Após o almoço eu gostava de me sentar em uma mureta baixinha que circundava a nossa área de serviço. Jagunço, sempre que me via sentado naquele lugar, se aproximava de mansinho e docilmente apoiava seu enorme focinho em meus joelhos, quando eu então alisava sua cabeça. Ele fechava os olhos, se acomodava ali e cochilava até que o mandasse sair.
Uma tarde ao voltar do trabalho, Jagunço não foi ao meu encontro no portão, como era de costume. Minha esposa me disse que percebera o cachorro se portando de maneira estranha, inquieto e sempre olhando para o portão fechado, como se aquilo o incomodasse. Ela então abrira o portão, o cão lentamente caminhou para fora, ficou parado por alguns minutos, e depois seguiu lentamente pela rua até se perder na distância. Sentiu saudade de seus donos, e certamente resolvera voltar pra casa, pensei. Realmente ele permaneceu por uns três ou quatro meses no lugar onde quer que seja que tenha ido. Sentimos a falta dele, mas ficamos tranquilos quanto ao seu destino. Certamente estaria sendo bem tratado e protegido contra os condutores da “carrocinha” que de vez em quando passava pelo nosso Setor, laçando e levando (Pra onde não sei) cães “sem dono” que vagavam pelas ruas.

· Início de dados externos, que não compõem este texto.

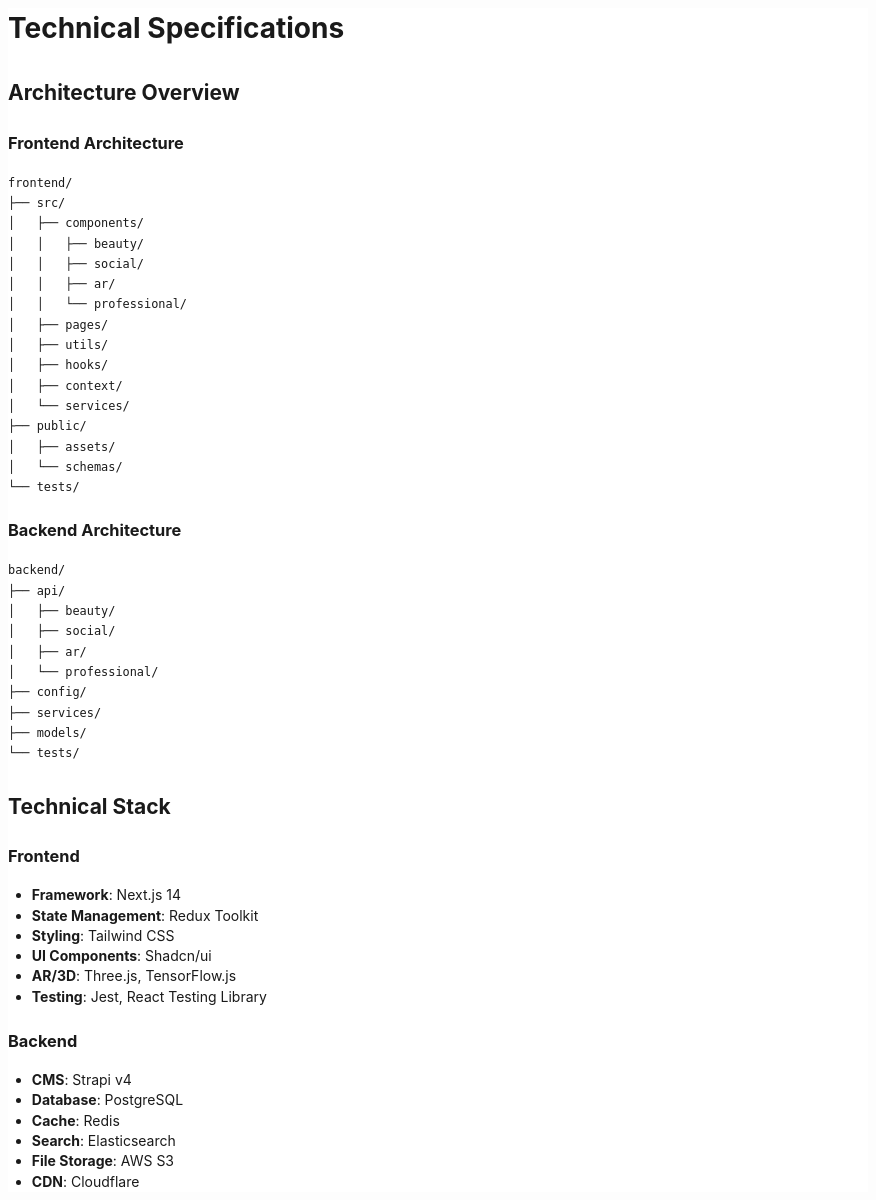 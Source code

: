 # Technical Specifications

## Architecture Overview

### Frontend Architecture
```
frontend/
├── src/
│   ├── components/
│   │   ├── beauty/
│   │   ├── social/
│   │   ├── ar/
│   │   └── professional/
│   ├── pages/
│   ├── utils/
│   ├── hooks/
│   ├── context/
│   └── services/
├── public/
│   ├── assets/
│   └── schemas/
└── tests/
```

### Backend Architecture
```
backend/
├── api/
│   ├── beauty/
│   ├── social/
│   ├── ar/
│   └── professional/
├── config/
├── services/
├── models/
└── tests/
```

## Technical Stack

### Frontend
- **Framework**: Next.js 14
- **State Management**: Redux Toolkit
- **Styling**: Tailwind CSS
- **UI Components**: Shadcn/ui
- **AR/3D**: Three.js, TensorFlow.js
- **Testing**: Jest, React Testing Library

### Backend
- **CMS**: Strapi v4
- **Database**: PostgreSQL
- **Cache**: Redis
- **Search**: Elasticsearch
- **File Storage**: AWS S3
- **CDN**: Cloudflare
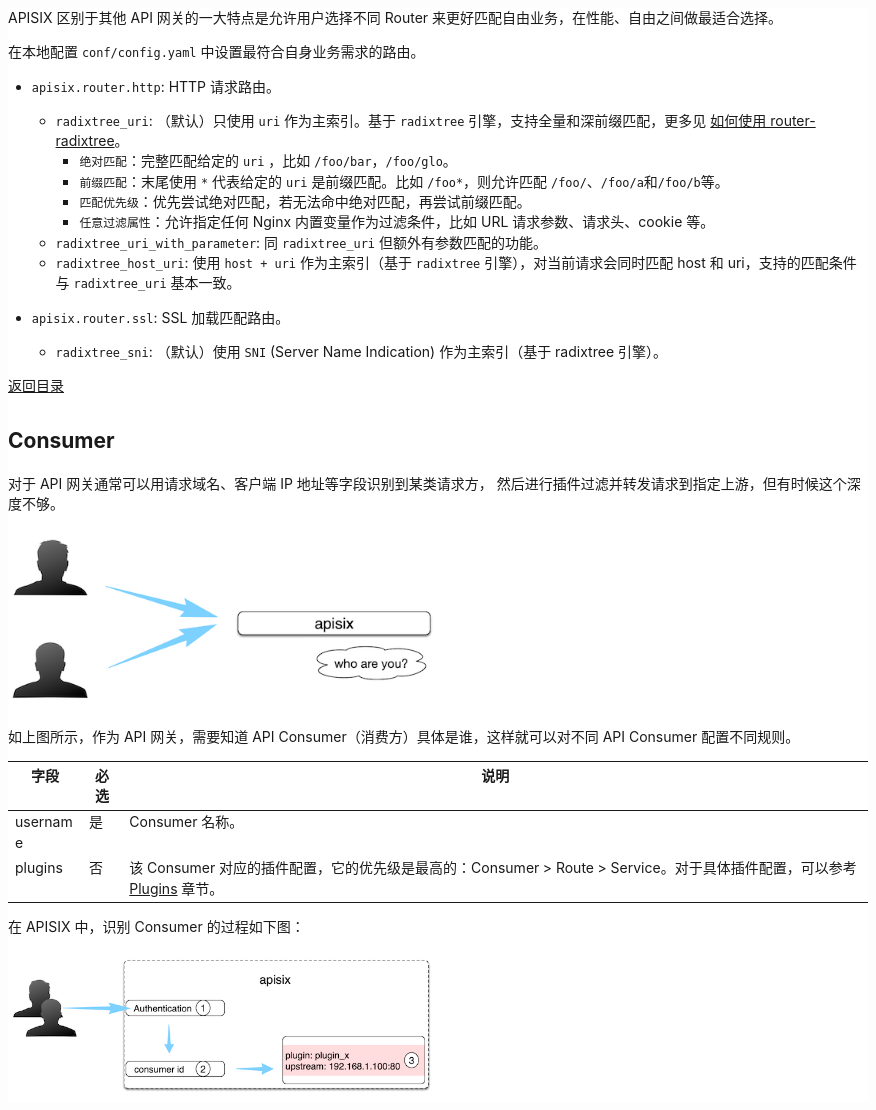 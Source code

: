 APISIX 区别于其他 API 网关的一大特点是允许用户选择不同 Router 来更好匹配自由业务，在性能、自由之间做最适合选择。

在本地配置 `conf/config.yaml` 中设置最符合自身业务需求的路由。

* `apisix.router.http`: HTTP 请求路由。
    * `radixtree_uri`: （默认）只使用 `uri` 作为主索引。基于 `radixtree` 引擎，支持全量和深前缀匹配，更多见 [如何使用 router-radixtree](../router-radixtree.md)。
        * `绝对匹配`：完整匹配给定的 `uri` ，比如 `/foo/bar`，`/foo/glo`。
        * `前缀匹配`：末尾使用 `*` 代表给定的 `uri` 是前缀匹配。比如 `/foo*`，则允许匹配 `/foo/`、`/foo/a`和`/foo/b`等。
        * `匹配优先级`：优先尝试绝对匹配，若无法命中绝对匹配，再尝试前缀匹配。
        * `任意过滤属性`：允许指定任何 Nginx 内置变量作为过滤条件，比如 URL 请求参数、请求头、cookie 等。
    * `radixtree_uri_with_parameter`: 同 `radixtree_uri` 但额外有参数匹配的功能。
    * `radixtree_host_uri`: 使用 `host + uri` 作为主索引（基于 `radixtree` 引擎），对当前请求会同时匹配 host 和 uri，支持的匹配条件与 `radixtree_uri` 基本一致。

* `apisix.router.ssl`: SSL 加载匹配路由。
    * `radixtree_sni`: （默认）使用 `SNI` (Server Name Indication) 作为主索引（基于 radixtree 引擎）。

[返回目录](#目录)

## Consumer

对于 API 网关通常可以用请求域名、客户端 IP 地址等字段识别到某类请求方，
然后进行插件过滤并转发请求到指定上游，但有时候这个深度不够。

<img src="../../assets/images/consumer-who.png" width="50%" height="50%">

如上图所示，作为 API 网关，需要知道 API Consumer（消费方）具体是谁，这样就可以对不同 API Consumer 配置不同规则。

| 字段     | 必选 | 说明                                                                                                                             |
| -------- | ---- | -------------------------------------------------------------------------------------------------------------------------------- |
| username | 是   | Consumer 名称。                                                                                                                  |
| plugins  | 否   | 该 Consumer 对应的插件配置，它的优先级是最高的：Consumer > Route > Service。对于具体插件配置，可以参考 [Plugins](#plugin) 章节。 |

在 APISIX 中，识别 Consumer 的过程如下图：

<img src="../../assets/images/consumer-internal.png" width="50%" height="50%">
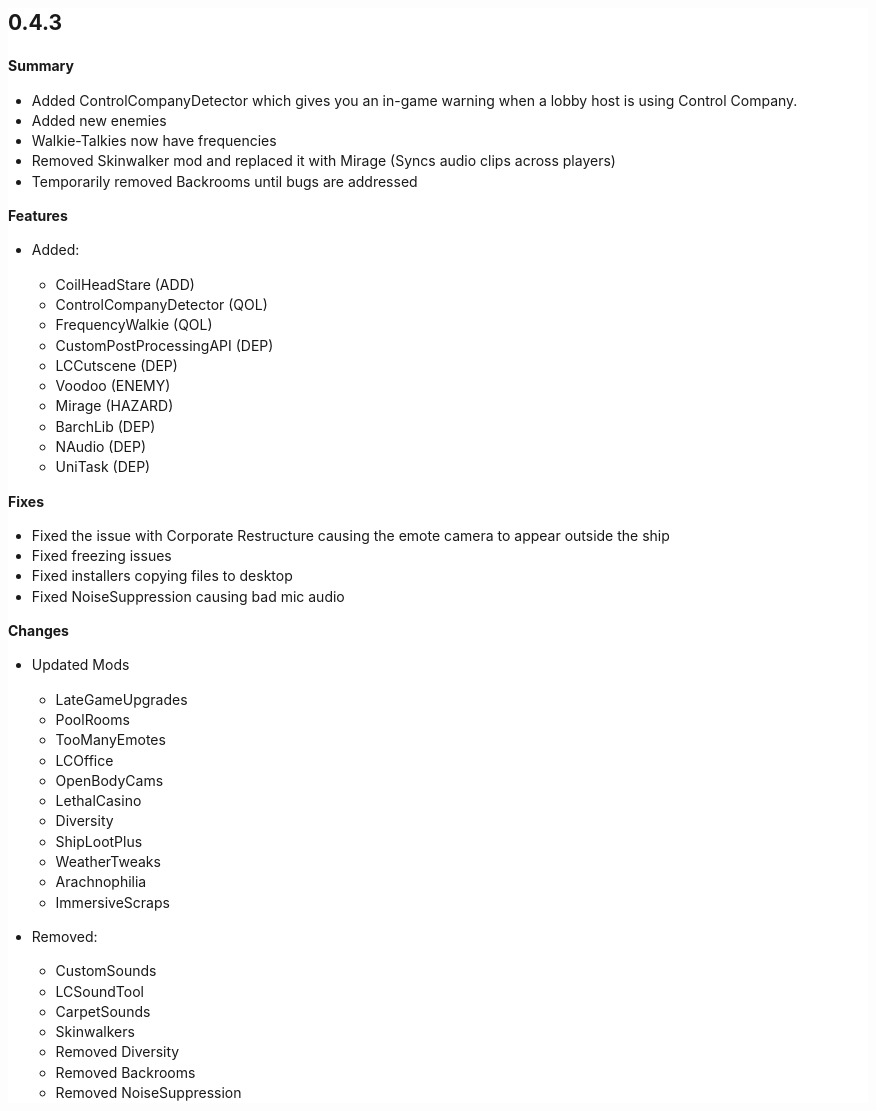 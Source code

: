 ## 0.4.3

**Summary**

- Added ControlCompanyDetector which gives you an in-game warning when a lobby host is using Control Company.
- Added new enemies
- Walkie-Talkies now have frequencies
- Removed Skinwalker mod and replaced it with Mirage (Syncs audio clips across players)
- Temporarily removed Backrooms until bugs are addressed

**Features**

- Added: 

    - CoilHeadStare (ADD)
    - ControlCompanyDetector (QOL)
    - FrequencyWalkie (QOL)
    - CustomPostProcessingAPI (DEP)
    - LCCutscene (DEP)
    - Voodoo (ENEMY)
    - Mirage (HAZARD)
    - BarchLib (DEP)
    - NAudio (DEP)
    - UniTask (DEP)

**Fixes**

- Fixed the issue with Corporate Restructure causing the emote camera to appear outside the ship
- Fixed freezing issues
- Fixed installers copying files to desktop
- Fixed NoiseSuppression causing bad mic audio

**Changes**

- Updated Mods

    - LateGameUpgrades
    - PoolRooms
    - TooManyEmotes
    - LCOffice
    - OpenBodyCams
    - LethalCasino
    - Diversity
    - ShipLootPlus
    - WeatherTweaks
    - Arachnophilia
    - ImmersiveScraps


- Removed:

    - CustomSounds
    - LCSoundTool
    - CarpetSounds
    - Skinwalkers
    - Removed Diversity
    - Removed Backrooms
    - Removed NoiseSuppression
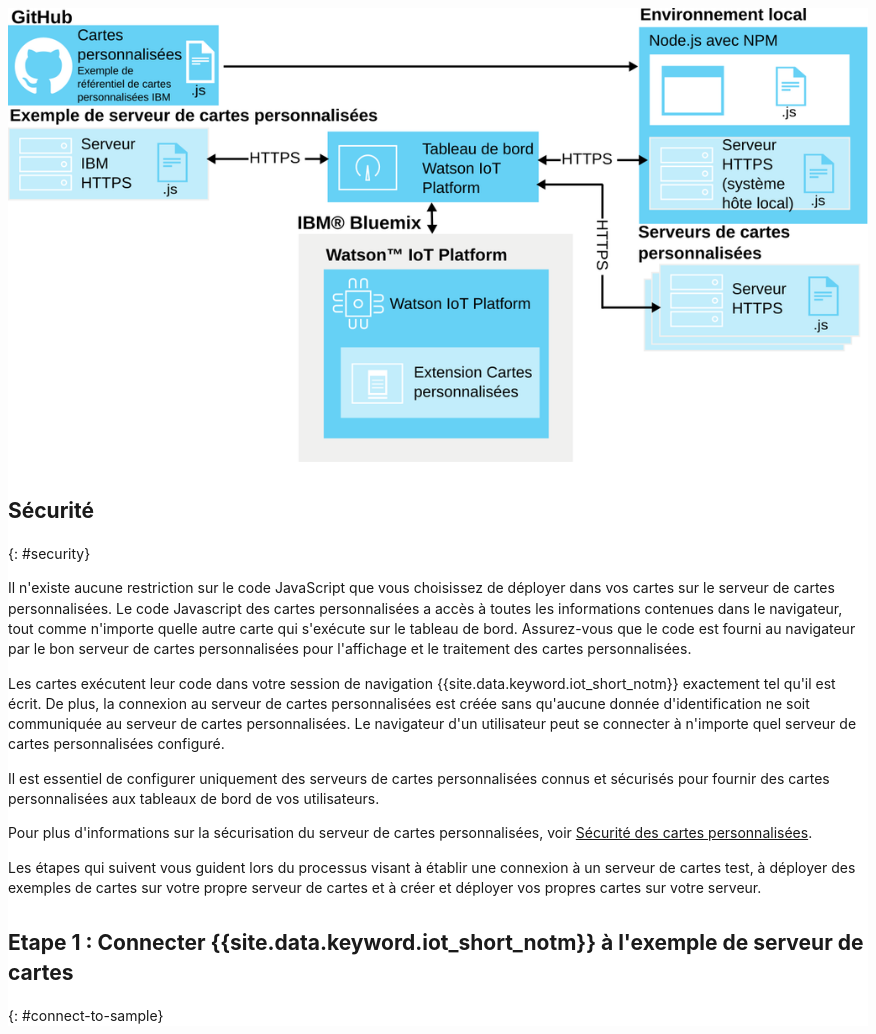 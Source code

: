  ![Architecture de cartes personnalisées.](architecture_custom_cards.svg "Architecture de cartes personnalisées.")

## Sécurité
{: #security}

Il n'existe aucune restriction sur le code JavaScript que vous choisissez de déployer dans vos cartes sur le serveur de cartes personnalisées. Le code Javascript des cartes personnalisées a accès à toutes les informations contenues dans le navigateur, tout comme n'importe quelle autre carte qui s'exécute sur le tableau de bord.  Assurez-vous que le code est fourni au navigateur par le bon serveur de cartes personnalisées pour l'affichage et le traitement des cartes personnalisées.

Les cartes exécutent leur code dans votre session de navigation {{site.data.keyword.iot_short_notm}} exactement tel qu'il est écrit. De plus, la connexion au serveur de cartes personnalisées est créée sans qu'aucune donnée d'identification ne soit communiquée au serveur de cartes personnalisées. Le navigateur d'un utilisateur peut se connecter à n'importe quel serveur de cartes personnalisées configuré.

Il est essentiel de configurer uniquement des serveurs de cartes personnalisées connus et sécurisés pour fournir des cartes personnalisées aux tableaux de bord de vos utilisateurs.   

Pour plus d'informations sur la sécurisation du serveur de cartes personnalisées, voir [Sécurité des cartes personnalisées](../reference/security/custom_cards_server.html).

Les étapes qui suivent vous guident lors du processus visant à établir une connexion à un serveur de cartes test, à déployer des exemples de cartes sur votre propre serveur de cartes et à créer et déployer vos propres cartes sur votre serveur.

## Etape 1 : Connecter {{site.data.keyword.iot_short_notm}} à l'exemple de serveur de cartes
{: #connect-to-sample}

Um dia de domingo estávamos almoçando quando ouvimos algo ou alguém arranhando insistentemente o nosso portão. Intrigado e até um pouco nervoso fui ver do que ou de quem se tratava. Pensei em dar-lhe uma bronca, porque havíamos pintado recentemente o portão e pelo som que o metalon emitia, com certeza estaria sendo todo riscado. Abri de chofre o portão e só não fui jogado ao chão porque me esquivei, quando o velho amigo Jagunço se atirou sobre mim, literalmente, como que querendo me abraçar. Andou a minha volta, procurava lamber meus pés, choramingava e me olhava como se quisesse me dizer algo muito importante. Fiquei verdadeiramente comovido com a demonstração de gratidão de um irracional, procedimento que a gente raramente vê nos que são chamados de racionais. Jagunço era só alegria, quando entrou casa adentro repetindo sua demonstração de contentamento ao ver minha esposa e nossas crianças. O cachorro estivera amarrado, pois, trazia no pescoço, com um nó corrediço um pedaço de corda de sisal que havia se rompido e ele arrastava uns dois metros dela, atrás de si. Retirei a corda que o incomodava e fazia com que ele levasse um safanão todas as vezes que pisava na ponta dela. Daquela vez ele ficou lá em casa somente dois dias e novamente voltou para junto dos seus legítimos donos. Foi a última vez que o vi, com vida. Alguns meses depois, numa tarde ao voltar do trabalho, me deparei com uma porção de gente aglomerada no meio da rua observando alguma coisa. Acidente pensei. Certamente algum atropelamento. Parei o carro e desci para ver o que havia acontecido. Um guincho da Prefeitura Municipal, solicitado pelo Departamento de Vigilância Sanitária ou, do Serviço de Zoonose estava içando um enorme cão que havia sido atropelado por um ônibus. Estava morto. Era o Jagunço, meu amigo cachorro. O atropelamento ocorreu na Avenida principal do Setor, na esquina com a rua em que nós moramos. Estou convicto de que mais uma vez ele estava se dirigindo para o nosso endereço, para nos visitar. Infelizmente, daquela vez não conseguiu chegar lá.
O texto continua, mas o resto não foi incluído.